The FBI’s “Financial Crimes Report to the Public” offers
unique insight into the investigation and prosecution of health care fraud
in California and across the country. It specifically highlights some
of the most common health care fraud schemes investigated by the FBI and
other law enforcement agencies.
Some of the most
prevalent medical fraud schemes include:
Upcoding of Services: This type of scheme involves a billing practice where the health care
provider submits a bill using a procedure code that yields a higher payment
than the code for the service that was truly rendered. The upcoding of
services varies according to the provider type. Examples of service upcoding
include billing a routine, follow-up doctor’s office visit as an
initial or comprehensive office visit or billing a 30-minute session as
an hour session.
Upcoding of Items: A medical supplier is upcoding when, for example, the supplier delivers
to the patient a basic, manually propelled wheelchair, but bills the patient’s
health insurance plan for a more expensive motorized version.
Duplicate Claims: A duplicate claim usually involves a certain item or service for which
two claims are filed. In this scheme, an exact copy of the claim is not
filed a second time; rather, the provider usually changes a portion, most
often the date of service on the claim, so that the health insurer will
not realize the claim is a duplicate. In other words, the exact claim
is not filed twice, but one service is billed two times, in an attempt
to be paid twice for one service.
Unbundling: This is the practice of submitting bills in a fragmented fashion in order
to maximize the reimbursement for various tests or procedures that are
required to be billed together at a reduced cost. For example, clinical
laboratory tests may be ordered individually, or in a “panel”

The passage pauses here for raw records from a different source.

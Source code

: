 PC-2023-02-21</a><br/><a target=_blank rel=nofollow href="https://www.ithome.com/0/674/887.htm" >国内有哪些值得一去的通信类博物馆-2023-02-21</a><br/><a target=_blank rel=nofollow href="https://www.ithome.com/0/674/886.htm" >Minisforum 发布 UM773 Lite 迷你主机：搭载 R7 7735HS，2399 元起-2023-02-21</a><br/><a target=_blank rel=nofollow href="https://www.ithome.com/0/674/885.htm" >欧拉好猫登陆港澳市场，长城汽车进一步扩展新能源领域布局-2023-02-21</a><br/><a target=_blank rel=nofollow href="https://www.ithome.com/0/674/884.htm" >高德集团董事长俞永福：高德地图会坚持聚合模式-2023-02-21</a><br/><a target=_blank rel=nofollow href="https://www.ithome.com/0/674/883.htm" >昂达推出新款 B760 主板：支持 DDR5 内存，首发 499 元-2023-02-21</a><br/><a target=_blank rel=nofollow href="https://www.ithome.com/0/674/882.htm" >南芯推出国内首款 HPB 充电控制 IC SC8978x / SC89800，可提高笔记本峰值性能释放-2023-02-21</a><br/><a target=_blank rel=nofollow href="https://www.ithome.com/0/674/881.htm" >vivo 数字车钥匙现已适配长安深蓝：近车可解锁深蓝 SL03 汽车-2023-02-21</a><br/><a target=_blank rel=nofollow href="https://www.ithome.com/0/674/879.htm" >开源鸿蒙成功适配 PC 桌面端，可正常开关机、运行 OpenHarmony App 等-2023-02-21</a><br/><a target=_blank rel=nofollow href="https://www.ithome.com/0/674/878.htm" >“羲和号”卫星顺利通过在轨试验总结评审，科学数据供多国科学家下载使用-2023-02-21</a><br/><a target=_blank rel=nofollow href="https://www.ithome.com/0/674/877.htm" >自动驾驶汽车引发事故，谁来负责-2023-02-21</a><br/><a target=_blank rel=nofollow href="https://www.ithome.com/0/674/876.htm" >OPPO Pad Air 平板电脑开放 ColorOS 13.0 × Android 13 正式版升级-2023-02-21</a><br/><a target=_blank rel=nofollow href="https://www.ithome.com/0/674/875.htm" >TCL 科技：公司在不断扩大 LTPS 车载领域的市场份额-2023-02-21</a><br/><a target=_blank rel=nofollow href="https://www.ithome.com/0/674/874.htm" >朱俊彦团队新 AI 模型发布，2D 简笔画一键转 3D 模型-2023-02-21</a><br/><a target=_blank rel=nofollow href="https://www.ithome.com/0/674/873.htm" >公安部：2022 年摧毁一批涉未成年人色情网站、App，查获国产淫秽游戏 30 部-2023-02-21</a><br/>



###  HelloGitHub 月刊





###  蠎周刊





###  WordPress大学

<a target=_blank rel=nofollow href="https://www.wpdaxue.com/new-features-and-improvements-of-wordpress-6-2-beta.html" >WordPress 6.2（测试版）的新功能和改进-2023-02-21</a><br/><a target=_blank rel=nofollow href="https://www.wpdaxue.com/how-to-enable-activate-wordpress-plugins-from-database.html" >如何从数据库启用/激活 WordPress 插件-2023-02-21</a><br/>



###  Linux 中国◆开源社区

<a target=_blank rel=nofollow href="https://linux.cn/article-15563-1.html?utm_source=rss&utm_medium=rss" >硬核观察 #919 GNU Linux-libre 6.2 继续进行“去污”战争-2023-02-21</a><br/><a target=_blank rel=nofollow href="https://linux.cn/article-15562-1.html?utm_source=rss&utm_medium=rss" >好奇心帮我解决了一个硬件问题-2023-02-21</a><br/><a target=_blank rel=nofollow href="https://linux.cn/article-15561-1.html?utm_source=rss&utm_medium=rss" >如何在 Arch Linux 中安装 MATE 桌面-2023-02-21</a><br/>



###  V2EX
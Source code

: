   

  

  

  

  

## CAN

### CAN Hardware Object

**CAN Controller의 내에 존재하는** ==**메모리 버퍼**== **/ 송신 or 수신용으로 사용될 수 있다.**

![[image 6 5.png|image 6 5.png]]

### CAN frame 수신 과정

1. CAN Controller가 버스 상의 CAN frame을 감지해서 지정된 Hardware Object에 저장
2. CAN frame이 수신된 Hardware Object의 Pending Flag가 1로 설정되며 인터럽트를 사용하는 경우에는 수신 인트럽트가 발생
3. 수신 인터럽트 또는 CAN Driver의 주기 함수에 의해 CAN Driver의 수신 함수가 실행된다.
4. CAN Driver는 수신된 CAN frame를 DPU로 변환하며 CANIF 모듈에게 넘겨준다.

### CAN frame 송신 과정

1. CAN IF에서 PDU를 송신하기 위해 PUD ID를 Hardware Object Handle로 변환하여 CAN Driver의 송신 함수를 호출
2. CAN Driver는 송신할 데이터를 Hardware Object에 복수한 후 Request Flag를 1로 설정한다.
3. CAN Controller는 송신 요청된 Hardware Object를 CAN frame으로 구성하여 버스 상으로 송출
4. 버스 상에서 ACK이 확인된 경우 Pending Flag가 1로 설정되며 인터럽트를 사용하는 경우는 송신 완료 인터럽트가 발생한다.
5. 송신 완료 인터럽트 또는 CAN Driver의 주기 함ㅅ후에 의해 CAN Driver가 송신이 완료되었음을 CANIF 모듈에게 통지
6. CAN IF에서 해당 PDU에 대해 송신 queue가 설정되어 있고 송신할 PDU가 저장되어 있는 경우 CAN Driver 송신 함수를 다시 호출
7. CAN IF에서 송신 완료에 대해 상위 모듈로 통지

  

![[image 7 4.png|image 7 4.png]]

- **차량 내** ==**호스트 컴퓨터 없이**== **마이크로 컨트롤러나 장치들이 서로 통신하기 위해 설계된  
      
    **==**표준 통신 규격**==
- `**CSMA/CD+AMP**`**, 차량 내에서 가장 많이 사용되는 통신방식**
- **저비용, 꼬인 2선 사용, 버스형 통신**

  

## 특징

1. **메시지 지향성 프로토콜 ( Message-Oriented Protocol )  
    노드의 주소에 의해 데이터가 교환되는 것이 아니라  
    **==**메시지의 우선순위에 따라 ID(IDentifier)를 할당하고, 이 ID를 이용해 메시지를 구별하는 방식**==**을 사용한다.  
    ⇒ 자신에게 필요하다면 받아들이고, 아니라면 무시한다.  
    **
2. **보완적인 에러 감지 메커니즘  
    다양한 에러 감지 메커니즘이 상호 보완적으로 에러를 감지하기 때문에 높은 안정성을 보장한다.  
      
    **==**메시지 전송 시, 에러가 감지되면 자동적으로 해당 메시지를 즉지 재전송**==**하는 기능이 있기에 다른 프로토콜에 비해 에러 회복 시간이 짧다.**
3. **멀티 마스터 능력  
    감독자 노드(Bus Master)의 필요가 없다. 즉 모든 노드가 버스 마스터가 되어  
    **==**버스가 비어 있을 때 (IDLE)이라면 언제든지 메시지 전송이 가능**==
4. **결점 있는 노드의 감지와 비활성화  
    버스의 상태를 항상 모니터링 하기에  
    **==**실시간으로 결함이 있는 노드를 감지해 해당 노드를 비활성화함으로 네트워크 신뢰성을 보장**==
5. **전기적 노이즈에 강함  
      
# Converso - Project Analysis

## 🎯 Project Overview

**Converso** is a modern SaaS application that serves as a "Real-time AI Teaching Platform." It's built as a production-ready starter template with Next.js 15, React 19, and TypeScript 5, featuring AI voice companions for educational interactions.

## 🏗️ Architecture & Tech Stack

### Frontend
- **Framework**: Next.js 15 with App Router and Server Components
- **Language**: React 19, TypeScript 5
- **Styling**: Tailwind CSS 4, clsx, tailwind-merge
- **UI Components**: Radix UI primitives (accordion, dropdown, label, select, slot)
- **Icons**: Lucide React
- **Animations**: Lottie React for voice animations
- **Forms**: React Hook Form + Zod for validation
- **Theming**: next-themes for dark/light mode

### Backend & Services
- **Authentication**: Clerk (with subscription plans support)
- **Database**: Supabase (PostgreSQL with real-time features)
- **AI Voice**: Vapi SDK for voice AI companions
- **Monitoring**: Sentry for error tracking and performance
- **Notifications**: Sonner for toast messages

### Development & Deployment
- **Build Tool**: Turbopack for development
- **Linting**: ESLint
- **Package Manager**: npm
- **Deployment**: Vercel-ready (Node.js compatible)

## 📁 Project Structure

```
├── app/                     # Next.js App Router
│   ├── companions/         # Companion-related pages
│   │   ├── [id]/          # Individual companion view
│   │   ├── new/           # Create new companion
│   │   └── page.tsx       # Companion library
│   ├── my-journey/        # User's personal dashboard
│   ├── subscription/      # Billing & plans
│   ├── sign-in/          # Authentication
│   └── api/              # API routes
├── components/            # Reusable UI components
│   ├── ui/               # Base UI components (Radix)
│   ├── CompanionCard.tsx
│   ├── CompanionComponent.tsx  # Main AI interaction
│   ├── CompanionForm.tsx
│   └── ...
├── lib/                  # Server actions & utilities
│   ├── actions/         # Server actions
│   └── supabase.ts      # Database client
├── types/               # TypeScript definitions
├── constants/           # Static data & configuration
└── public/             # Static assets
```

(i.e., a lipid panel, an arthritis panel, a hepatitis panel). Billing
tests within each panel as though they were done individually on subsequent
days constitutes unbundling.
Excessive Services: These schemes typically involve the provision of medical services or items
that are in excess of the patient’s actual needs. For instance,
a medical supply company may deliver and bill for 30 wound care kits per
week for a nursing home patient who only requires a change of dressings
once per day.
Medically Unnecessary Services: A service is potentially fraudulent if it is not justified by the patient’s
medical condition or diagnosis. For example, a claim for payment for an
electrocardiogram test may be fraudulent if the patient has no symptoms
that would necessitate the test.
Kickbacks: A health care provider or other person engages in an illegal kickback scheme
when he or she offers, solicits, pays, or accepts money, or something
of value, in exchange for the referral of a patient for health care services
that may be paid for by Medicare or Medicaid. For example, a laboratory
owner and doctor each violate the Anti-Kickback Statute when the laboratory
owner pays the doctor $50 for each Medicare patient a doctor sends to
the laboratory for testing.
If you or someone you love has fallen victim to medical fraud, don’t
hesitate to contact
a San Diego personal injury attorney at the Law Offices of Robert Vaage
for a free consultation.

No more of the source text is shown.